Organisers of the Climate Fringe are calling for people and businesses in Glasgow to help showcase artworks created by communities in some of the world’s poorest countries that are being hit hardest by the environmental crisis.
The works will be part of a citywide exhibition taking place in the run-up and throughout the United Nations climate summit COP26, being staged in Glasgow in November.
COP26, which was postponed from last year due to Covid, is the most important climate meeting since the Paris Agreement was set out in 2015.
Around 25,000 visitors from across the globe are expected to come to the city for the two-week conference.
Now the Climate Fringe team is calling for help to highlight how increasingly extreme weather caused by rising greenhouse gas emissions is already affecting some of the most vulnerable people in the world and allowing their voices to be heard at the summit.
Kat Jones, from environmental coalition Stop Climate Chaos Scotland, which is behind the festival, said: “Covid means that many people, especially those coming from the frontline of the climate crisis, are not able to travel to Glasgow to make their case to world leaders.

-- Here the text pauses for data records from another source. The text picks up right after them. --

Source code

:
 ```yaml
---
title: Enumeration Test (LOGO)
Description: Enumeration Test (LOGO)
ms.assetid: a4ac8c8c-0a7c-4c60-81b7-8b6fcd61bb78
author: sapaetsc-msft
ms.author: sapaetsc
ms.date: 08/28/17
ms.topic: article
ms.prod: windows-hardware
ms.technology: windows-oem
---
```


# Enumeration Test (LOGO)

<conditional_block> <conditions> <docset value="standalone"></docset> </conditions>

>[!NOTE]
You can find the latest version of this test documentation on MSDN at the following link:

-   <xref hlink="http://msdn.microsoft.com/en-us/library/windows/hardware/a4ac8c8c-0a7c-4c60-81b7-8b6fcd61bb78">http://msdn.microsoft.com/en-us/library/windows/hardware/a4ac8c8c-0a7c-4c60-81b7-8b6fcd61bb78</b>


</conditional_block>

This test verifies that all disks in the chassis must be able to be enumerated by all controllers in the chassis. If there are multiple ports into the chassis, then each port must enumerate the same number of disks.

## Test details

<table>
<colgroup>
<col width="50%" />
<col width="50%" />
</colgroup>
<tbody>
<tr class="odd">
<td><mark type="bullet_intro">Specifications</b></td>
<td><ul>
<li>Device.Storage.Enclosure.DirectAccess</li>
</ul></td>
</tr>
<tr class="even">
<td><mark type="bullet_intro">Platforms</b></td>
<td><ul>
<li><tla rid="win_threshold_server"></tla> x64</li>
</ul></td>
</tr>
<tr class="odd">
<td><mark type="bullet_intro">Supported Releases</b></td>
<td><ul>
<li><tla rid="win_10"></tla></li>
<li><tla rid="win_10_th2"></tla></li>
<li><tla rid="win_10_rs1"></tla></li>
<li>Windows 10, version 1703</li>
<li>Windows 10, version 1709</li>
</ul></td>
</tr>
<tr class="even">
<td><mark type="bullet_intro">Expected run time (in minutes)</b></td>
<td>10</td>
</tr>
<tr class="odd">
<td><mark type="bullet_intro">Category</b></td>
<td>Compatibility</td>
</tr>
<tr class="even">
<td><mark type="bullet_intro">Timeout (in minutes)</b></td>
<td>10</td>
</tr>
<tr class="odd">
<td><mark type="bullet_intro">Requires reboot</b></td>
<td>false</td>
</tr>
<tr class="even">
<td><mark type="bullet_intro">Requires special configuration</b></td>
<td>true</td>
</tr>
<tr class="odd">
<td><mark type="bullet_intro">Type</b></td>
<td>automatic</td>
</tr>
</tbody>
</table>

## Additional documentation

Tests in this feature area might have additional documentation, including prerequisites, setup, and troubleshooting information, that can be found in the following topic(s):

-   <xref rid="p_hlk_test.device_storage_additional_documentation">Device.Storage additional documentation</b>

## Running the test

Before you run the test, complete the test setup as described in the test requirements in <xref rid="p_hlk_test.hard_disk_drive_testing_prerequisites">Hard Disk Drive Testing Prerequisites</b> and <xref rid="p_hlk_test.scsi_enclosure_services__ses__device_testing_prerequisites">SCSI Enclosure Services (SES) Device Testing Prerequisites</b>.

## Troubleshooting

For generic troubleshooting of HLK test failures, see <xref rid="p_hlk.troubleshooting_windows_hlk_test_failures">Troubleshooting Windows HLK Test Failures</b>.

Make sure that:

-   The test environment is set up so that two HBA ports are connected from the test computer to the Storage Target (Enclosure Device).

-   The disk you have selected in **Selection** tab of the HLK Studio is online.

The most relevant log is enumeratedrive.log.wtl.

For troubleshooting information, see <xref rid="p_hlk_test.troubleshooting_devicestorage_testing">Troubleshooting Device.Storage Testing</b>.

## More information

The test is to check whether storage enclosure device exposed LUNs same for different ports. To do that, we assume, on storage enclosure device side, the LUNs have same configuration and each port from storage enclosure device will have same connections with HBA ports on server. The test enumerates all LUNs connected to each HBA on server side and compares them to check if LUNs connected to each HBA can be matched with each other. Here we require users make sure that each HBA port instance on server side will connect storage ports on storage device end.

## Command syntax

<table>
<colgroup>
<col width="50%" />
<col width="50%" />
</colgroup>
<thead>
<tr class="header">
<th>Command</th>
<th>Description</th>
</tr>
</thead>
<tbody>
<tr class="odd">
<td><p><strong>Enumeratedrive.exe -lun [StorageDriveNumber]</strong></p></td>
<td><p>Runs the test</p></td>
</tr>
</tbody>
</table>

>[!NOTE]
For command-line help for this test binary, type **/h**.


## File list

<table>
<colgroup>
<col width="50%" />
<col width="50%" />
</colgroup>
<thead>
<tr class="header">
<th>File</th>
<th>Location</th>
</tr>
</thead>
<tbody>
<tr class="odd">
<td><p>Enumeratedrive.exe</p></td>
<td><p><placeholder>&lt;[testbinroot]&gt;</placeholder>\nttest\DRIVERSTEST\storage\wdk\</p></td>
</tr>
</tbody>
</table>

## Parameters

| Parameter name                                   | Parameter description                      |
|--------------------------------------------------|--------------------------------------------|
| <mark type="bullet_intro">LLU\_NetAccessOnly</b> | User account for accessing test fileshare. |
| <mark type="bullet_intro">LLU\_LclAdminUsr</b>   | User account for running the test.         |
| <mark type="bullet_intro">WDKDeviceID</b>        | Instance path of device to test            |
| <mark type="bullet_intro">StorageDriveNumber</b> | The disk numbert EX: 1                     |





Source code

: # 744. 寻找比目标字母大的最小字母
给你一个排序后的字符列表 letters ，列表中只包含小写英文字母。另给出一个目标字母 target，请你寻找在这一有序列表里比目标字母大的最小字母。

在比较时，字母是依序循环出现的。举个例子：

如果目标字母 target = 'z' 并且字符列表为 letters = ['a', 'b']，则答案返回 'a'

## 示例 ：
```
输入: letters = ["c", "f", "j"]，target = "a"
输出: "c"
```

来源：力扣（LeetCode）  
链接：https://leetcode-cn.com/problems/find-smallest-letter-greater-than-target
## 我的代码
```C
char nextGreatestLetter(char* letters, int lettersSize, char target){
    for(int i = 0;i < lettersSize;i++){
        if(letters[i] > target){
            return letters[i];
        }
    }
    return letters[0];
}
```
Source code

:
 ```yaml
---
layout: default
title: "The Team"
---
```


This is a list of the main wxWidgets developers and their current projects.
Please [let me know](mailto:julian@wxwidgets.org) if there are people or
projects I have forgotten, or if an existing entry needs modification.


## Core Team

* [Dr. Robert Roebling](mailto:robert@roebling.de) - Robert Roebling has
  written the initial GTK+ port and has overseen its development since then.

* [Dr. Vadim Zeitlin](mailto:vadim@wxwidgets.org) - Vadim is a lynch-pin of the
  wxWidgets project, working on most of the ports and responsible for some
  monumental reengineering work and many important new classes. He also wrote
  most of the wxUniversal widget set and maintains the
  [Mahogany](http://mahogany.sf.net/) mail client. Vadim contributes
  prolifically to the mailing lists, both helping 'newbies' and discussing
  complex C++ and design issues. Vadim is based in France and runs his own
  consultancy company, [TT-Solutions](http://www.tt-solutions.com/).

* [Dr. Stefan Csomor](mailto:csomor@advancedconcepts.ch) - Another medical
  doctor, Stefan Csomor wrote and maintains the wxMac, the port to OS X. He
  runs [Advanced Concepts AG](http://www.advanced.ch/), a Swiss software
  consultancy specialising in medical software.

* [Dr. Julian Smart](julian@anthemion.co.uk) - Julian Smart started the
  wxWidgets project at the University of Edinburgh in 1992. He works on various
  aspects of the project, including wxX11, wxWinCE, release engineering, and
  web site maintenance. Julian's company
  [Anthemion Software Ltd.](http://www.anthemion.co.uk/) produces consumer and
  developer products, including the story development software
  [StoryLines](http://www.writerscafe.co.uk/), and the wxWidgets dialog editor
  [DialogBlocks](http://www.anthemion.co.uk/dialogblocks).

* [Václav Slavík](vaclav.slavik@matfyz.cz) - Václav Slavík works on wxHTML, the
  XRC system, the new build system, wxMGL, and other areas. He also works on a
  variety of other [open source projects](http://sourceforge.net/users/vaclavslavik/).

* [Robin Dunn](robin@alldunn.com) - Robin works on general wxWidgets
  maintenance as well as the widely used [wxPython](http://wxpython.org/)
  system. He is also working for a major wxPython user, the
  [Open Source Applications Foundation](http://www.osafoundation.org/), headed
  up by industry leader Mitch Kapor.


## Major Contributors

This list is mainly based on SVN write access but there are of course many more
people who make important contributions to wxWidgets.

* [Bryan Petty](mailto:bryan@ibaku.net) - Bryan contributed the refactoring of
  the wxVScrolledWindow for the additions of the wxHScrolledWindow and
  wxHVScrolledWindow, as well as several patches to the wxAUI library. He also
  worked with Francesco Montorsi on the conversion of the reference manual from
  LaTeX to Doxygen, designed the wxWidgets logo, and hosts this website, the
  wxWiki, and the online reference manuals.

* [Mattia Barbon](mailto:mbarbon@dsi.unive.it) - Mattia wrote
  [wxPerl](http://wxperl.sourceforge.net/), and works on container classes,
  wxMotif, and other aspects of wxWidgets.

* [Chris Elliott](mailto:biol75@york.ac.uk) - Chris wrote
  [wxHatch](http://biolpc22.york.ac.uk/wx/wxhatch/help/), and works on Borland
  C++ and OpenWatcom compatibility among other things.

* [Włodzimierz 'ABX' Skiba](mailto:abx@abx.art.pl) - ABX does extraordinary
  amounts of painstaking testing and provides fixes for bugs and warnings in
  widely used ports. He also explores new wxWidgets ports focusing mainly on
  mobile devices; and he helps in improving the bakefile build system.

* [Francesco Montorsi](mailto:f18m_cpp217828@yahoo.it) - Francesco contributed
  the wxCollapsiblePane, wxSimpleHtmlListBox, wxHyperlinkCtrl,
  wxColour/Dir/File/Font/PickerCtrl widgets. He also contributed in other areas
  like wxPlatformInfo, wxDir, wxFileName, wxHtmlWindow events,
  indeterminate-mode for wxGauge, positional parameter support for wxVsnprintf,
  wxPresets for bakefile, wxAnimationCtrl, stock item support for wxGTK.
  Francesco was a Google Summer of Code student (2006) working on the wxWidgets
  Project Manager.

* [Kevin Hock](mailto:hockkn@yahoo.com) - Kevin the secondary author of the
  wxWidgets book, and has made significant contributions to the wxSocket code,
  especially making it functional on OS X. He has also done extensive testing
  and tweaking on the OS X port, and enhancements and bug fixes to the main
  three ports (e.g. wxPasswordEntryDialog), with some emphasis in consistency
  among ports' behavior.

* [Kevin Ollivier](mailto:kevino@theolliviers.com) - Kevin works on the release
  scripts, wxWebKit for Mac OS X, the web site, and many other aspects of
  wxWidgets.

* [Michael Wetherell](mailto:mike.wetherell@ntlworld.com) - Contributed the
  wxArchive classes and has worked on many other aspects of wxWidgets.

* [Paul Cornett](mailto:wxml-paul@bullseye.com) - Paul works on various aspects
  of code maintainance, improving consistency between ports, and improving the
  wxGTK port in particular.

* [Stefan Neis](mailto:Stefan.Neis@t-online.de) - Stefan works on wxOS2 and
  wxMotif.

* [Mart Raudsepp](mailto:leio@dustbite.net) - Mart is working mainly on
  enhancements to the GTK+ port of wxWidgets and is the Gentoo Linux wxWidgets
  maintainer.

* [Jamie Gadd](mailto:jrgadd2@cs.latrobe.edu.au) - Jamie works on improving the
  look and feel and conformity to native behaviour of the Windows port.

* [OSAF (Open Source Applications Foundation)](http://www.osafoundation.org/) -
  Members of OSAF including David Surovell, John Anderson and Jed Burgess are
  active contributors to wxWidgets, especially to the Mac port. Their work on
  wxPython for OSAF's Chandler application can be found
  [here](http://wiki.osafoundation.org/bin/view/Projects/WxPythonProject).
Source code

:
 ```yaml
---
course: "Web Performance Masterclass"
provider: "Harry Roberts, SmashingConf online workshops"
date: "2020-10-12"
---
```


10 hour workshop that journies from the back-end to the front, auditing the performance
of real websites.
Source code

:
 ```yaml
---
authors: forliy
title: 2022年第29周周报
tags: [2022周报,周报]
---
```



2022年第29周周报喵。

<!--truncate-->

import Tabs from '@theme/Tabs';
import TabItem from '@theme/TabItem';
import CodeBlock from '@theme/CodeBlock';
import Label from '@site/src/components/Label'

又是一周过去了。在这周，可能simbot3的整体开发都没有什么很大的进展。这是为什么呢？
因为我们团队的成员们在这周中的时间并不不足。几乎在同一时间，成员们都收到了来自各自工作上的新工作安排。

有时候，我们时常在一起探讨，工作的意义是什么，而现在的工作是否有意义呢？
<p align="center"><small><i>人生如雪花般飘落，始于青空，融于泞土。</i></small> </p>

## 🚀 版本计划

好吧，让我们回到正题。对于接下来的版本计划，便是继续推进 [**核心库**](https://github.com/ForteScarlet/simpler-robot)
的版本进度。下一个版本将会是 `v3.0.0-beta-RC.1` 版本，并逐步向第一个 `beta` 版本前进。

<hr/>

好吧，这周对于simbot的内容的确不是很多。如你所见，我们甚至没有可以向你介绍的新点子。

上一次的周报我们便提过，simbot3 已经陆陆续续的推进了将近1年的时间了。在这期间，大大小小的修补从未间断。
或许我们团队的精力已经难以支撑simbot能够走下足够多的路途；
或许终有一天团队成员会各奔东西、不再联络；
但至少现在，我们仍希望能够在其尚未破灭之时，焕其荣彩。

“It is absolutely imperative that these voices are heard during COP to bear witness to the effects of climate breakdown and hold our leaders to account.
“Some of these groups are bringing together exhibitions and items to send to Glasgow in their place, and we are calling on locals to help us find places for them.”
Ili Nadiah Dzulfakar, chair of Klima Action Malaysia, is based in Kuala Lumpur and works with women and young people from indigenous communities who are hoping to have their woven works showcased in Glasgow.
She said: “Heatwaves and flooding are frequent, with disastrous ramifications to people's economy, health, water and food security, leading to political tension.
“In this project, the indigenous youth and women are not artists – at least in the western idea of what artist means.
“They are ordinary folks, mothers and daughters, movers, leaders and activists in their communities.
“The main exhibit is an art installation made from weaving materials in the Malaysian forests and video projections from indigenous communities on their climate narrative.”
The installation symbolises the struggles facing Malaysians and the world.
“Weaving is the process of combining and connecting one material to the other to form a strong structure,” Ms Dzulfakar said.
“In a way, weaving connects us all, allowing us to reach out to others and build partnerships for a better future.”
Exhibiting Glasgow will represent the first participation in a COP summit for Malaysia’s indigenous people.
Ms Dzulfakar says the tapestries will illuminate linkages between climate change and land rights.
She said: “We hope to influence the public perception of the indigenous plight, how the global community is tied to these struggles and how indigenous empowerment is a key for climate solutions.
“COP26 marks a critical point to deliver ambitious climate commitments.
“We are calling for increased climate finance from developed nations.
“Post-pandemic recovery planning must include a pathway to a green economy that centres on equity and justice.”